Изменить размер шрифта - +
Но засмеялась рядом взрослая девочка:

— Это наш Валиков, он играет в новую игру «Ну, погоди!». Силен Валиков. Сам такую игру придумал. А ты, новенький, не злись. Чего на него злиться, на Валикова? Он же килька мелкая, первоклассник. Только в этом году из дошкольного детского дома перешел в интернат. А ты, новенький, в дошкольном детдоме был? Не был? Ну вот, а выступаешь.

Взрослая девочка пошла от Гоши, он так и не понял: заступилась она за Валикова? Тогда зачем мелкой килькой обозвала? Разве так заступаются? И не Валиков же один ему пакостил. Их была целая компания, это ясно. Из каждого угла хихикали. Тоскливо было Гоше. Они тут все вместе, а он один сам по себе. Очень хотелось домой.

— Света! Света! — позвал кто-то снизу. — Ну где же она? Мы опаздываем!

Тут же вспомнилось, как Светка-Сетка сказала презрительно: «Интернатский» — и губу скривила. Жутко противная эта Светка-Сетка. Разве человек виноват, что он интернатский? Хоть один по своей воле сюда пришел? Дура она, Сетка. А глаза у нее хитрые и похожи на длинных серых рыбок. Вильнут вправо-влево — и не поймаешь Светкин взгляд. Скользят рыбки мимо. Не узнаешь, что у нее на уме, у Светки-Сетки.

Интернатский — надо же. Тоже придумала оскорбление. А если завтра твоя прекрасная мамаша возьмет вдруг и отчалит в теплые края? Или в холодные? Мало ли, куда ее потянет, мамашу-то. Моя смогла отчалить, и твоя сможет — чем она лучше? И станешь ты, Светка, в один прекрасный день тоже интернатской. Очень даже просто. Разве не может так случиться? И кто-нибудь очень злой и очень глупый скривится презрительно: «Интернатская!» Что тогда запоешь. Светка-Сетка? Опять куда-то несся Валиков:

— Эй ты, новенький! А Климову усыновление оформляют. Во повезло-то Климову! Родной отец назад берет домой! Называется восстановление в родительских правах!

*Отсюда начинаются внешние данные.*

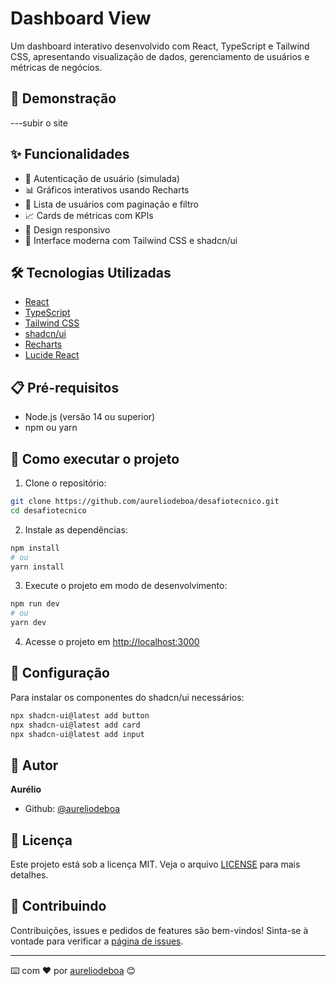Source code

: # Dashboard View

Um dashboard interativo desenvolvido com React, TypeScript e Tailwind CSS, apresentando visualização de dados, gerenciamento de usuários e métricas de negócios.

## 🚀 Demonstração

 ---subir o site

## ✨ Funcionalidades

- 🔐 Autenticação de usuário (simulada)
- 📊 Gráficos interativos usando Recharts
- 👥 Lista de usuários com paginação e filtro
- 📈 Cards de métricas com KPIs
- 📱 Design responsivo
- 🎨 Interface moderna com Tailwind CSS e shadcn/ui

## 🛠️ Tecnologias Utilizadas

- [React](https://reactjs.org/)
- [TypeScript](https://www.typescriptlang.org/)
- [Tailwind CSS](https://tailwindcss.com/)
- [shadcn/ui](https://ui.shadcn.com/)
- [Recharts](https://recharts.org/)
- [Lucide React](https://lucide.dev/)

## 📋 Pré-requisitos

- Node.js (versão 14 ou superior)
- npm ou yarn

## 🚀 Como executar o projeto

1. Clone o repositório:
```bash
git clone https://github.com/aureliodeboa/desafiotecnico.git
cd desafiotecnico
```

2. Instale as dependências:
```bash
npm install
# ou
yarn install
```

3. Execute o projeto em modo de desenvolvimento:
```bash
npm run dev
# ou
yarn dev
```

4. Acesse o projeto em [http://localhost:3000](http://localhost:3000)



## 🔧 Configuração

Para instalar os componentes do shadcn/ui necessários:

```bash
npx shadcn-ui@latest add button
npx shadcn-ui@latest add card
npx shadcn-ui@latest add input
```

## 👤 Autor

**Aurélio**

* Github: [@aureliodeboa](https://github.com/aureliodeboa)

## 📝 Licença

Este projeto está sob a licença MIT. Veja o arquivo [LICENSE](LICENSE.md) para mais detalhes.

## 🤝 Contribuindo

Contribuições, issues e pedidos de features são bem-vindos!
Sinta-se à vontade para verificar a [página de issues](https://github.com/aureliodeboa/desafiotecnico/issues).

---
⌨️ com ❤️ por [aureliodeboa](https://github.com/aureliodeboa) 😊
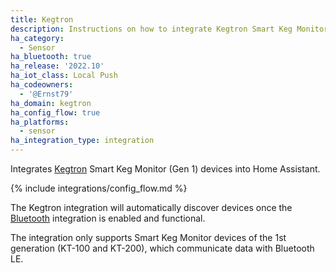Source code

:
 ```yaml
---
title: Kegtron
description: Instructions on how to integrate Kegtron Smart Keg Monitor (Gen 1) into Home Assistant.
ha_category:
  - Sensor
ha_bluetooth: true
ha_release: '2022.10'
ha_iot_class: Local Push
ha_codeowners:
  - '@Ernst79'
ha_domain: kegtron
ha_config_flow: true
ha_platforms:
  - sensor
ha_integration_type: integration
---
```


Integrates [Kegtron](https://kegtron.com/) Smart Keg Monitor (Gen 1) devices into Home Assistant.

{% include integrations/config_flow.md %}

The Kegtron integration will automatically discover devices once the [Bluetooth](/integrations/bluetooth) integration is enabled and functional.

The integration only supports Smart Keg Monitor devices of the 1st generation (KT-100 and KT-200), which communicate data with Bluetooth LE.
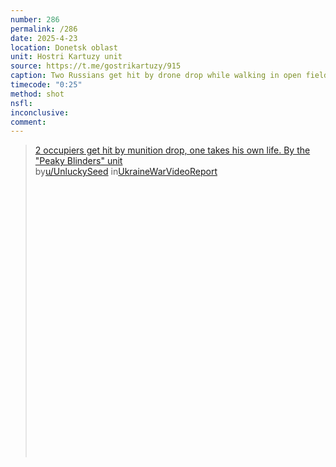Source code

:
 ```yaml
---
number: 286
permalink: /286
date: 2025-4-23
location: Donetsk oblast
unit: Hostri Kartuzy unit
source: https://t.me/gostrikartuzy/915
caption: Two Russians get hit by drone drop while walking in open field, both down on the ground. One decides to shoot himself almost immediately while his comrade chooses to fight back with little success
timecode: "0:25"
method: shot
nsfl: 
inconclusive: 
comment: 
---
```

<blockquote class="reddit-embed-bq" style="height:500px" data-embed-height="740"><a href="https://www.reddit.com/r/UkraineWarVideoReport/comments/1k628on/2_occupiers_get_hit_by_munition_drop_one_takes/">2 occupiers get hit by munition drop, one takes his own life. By the "Peaky Blinders" unit</a><br> by<a href="https://www.reddit.com/user/UnluckySeed/">u/UnluckySeed</a> in<a href="https://www.reddit.com/r/UkraineWarVideoReport/">UkraineWarVideoReport</a></blockquote><script async="" src="https://embed.reddit.com/widgets.js" charset="UTF-8"></script>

— Постой! — Гоша поймал Валикова за курточку. — Как это — восстановление? Он ему отец и так. А ваш Климов ему сын. А кто же сына усыновляет?

— Во! Здоровый такой, а не знаешь. Климова отец раньше был кем? Алкоголиком, вот кем. Его лишили родительских прав. А мамки у них вообще нет, она умерла от сердца. У кого мужик алкоголик, часто бывают сердечницами.

Тут шла мимо торопливая Лидия Федоровна.

— Юрист, а не ребенок этот Валиков. Тебе-то что? Бежал бы лучше гулять, погода хорошая. А ты, Гоша, ступай в игровую четвертого «Б», там ваши собираются.

Она удалилась, позванивая ключами. Умчался Валиков, но крикнул напоследок:

— Меня тоже, наверное, возьмут! «Выдумывает», — догадался Гоша.

А с Климовым интересные дела. Сдал его отец в интернат, но не навсегда. Одумался папаша, и ему возвращают сына. Значит, бывает, что не навсегда. И вполне возможно, что его, Гошу Нечушкина, мама заберет отсюда. А что? Очень даже просто. Надо только написать ей письмо. Он ей все напишет, и она все поймет. Она обязательно поймет, ведь она его мама! Оставила его с бабушкой. Родная бабка — одно дело. А теперь совсем другое дело — интернат сирот. А он не сирота. И мама у него есть. Да, ее лишили родительских прав, бабушка говорила об этом. Но ведь лишение прав — просто бумажка. Мама жива, она получит письмо, придет, заберет его домой. Только адрес раздобыть, и он напишет. А директор Андрей Григорьевич был не прав — он сказал, что нет выхода. Есть, есть, есть выход!

Гоша весело поднял голову, расправил плечи и засвистал песню про рокот космодрома и траву у дома.

Высунулась из какой-то двери голова дежурной Лидии Федоровны.

— Не свисти в помещении! Нельзя!

Прямо как его бабушка — она тоже не велит свистеть. Эта дежурная — ничего себе, не злая. А челюсть утюгом — просто волевой подбородок.